- _Records supplied_
──────────────────────────────

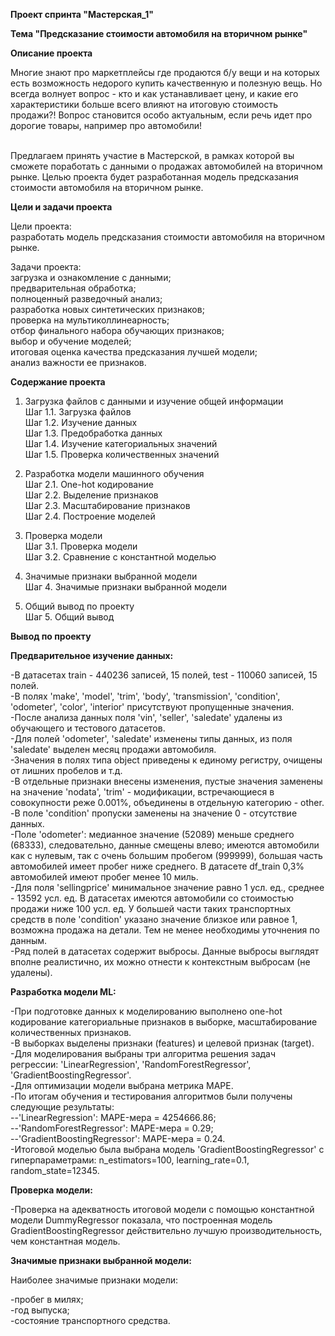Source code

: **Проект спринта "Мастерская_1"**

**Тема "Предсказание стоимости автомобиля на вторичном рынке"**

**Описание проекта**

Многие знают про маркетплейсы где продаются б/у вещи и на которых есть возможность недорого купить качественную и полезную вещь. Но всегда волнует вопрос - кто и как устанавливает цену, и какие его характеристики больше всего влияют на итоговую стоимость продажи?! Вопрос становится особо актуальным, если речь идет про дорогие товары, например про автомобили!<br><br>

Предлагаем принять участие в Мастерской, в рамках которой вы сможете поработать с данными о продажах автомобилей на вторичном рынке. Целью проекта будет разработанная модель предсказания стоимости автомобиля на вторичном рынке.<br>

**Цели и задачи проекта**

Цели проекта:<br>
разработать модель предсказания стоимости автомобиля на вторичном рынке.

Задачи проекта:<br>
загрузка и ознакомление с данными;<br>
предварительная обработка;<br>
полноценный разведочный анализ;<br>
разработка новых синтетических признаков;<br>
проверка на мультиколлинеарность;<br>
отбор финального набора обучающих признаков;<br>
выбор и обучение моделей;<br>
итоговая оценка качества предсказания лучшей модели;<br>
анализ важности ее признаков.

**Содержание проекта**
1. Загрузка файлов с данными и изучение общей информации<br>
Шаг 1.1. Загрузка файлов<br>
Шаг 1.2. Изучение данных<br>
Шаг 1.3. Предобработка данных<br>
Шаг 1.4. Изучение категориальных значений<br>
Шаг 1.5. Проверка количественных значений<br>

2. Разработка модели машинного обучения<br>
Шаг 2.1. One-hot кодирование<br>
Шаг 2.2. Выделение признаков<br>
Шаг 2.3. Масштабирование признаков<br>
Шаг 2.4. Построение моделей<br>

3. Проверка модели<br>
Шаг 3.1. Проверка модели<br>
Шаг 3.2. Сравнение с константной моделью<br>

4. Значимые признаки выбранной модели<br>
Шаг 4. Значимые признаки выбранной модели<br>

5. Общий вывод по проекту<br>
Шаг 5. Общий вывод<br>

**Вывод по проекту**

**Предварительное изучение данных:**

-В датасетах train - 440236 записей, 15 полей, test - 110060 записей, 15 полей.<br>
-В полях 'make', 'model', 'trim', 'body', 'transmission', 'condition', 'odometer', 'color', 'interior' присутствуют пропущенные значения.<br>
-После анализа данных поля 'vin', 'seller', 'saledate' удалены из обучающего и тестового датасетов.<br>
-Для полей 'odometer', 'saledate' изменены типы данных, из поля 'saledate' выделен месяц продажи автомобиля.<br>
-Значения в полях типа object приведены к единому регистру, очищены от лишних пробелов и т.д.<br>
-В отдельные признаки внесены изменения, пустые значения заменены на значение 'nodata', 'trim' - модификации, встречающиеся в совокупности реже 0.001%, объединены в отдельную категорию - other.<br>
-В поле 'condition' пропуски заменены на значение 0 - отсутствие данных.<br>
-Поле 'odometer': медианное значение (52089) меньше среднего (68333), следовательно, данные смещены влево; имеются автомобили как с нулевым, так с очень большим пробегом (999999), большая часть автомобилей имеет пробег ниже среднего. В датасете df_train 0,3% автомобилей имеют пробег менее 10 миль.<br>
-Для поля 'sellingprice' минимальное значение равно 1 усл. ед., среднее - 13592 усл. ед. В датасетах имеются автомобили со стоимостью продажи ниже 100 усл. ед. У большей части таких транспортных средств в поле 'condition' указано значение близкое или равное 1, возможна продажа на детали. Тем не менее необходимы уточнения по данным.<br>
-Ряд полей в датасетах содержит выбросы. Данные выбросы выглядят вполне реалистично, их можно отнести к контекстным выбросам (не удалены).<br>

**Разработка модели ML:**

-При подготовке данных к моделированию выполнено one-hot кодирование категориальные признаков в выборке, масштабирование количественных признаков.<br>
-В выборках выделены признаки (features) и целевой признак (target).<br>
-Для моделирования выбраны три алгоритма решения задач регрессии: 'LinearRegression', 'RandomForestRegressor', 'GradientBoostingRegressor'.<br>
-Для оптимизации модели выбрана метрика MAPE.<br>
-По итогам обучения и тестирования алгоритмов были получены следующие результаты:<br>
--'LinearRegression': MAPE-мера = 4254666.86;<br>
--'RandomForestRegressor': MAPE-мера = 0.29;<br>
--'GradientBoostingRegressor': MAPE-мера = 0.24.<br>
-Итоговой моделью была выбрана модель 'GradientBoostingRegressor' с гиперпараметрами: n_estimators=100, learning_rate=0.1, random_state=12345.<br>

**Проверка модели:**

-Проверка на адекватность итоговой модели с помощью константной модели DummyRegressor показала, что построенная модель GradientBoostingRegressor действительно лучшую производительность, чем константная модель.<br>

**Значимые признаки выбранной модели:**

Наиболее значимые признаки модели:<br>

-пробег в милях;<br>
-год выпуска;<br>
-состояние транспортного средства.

──────────────────────────────

- _About this task_
Across the data above, how many lines include the word "MAPE"? Give only the count.

- _Exercise solution_
4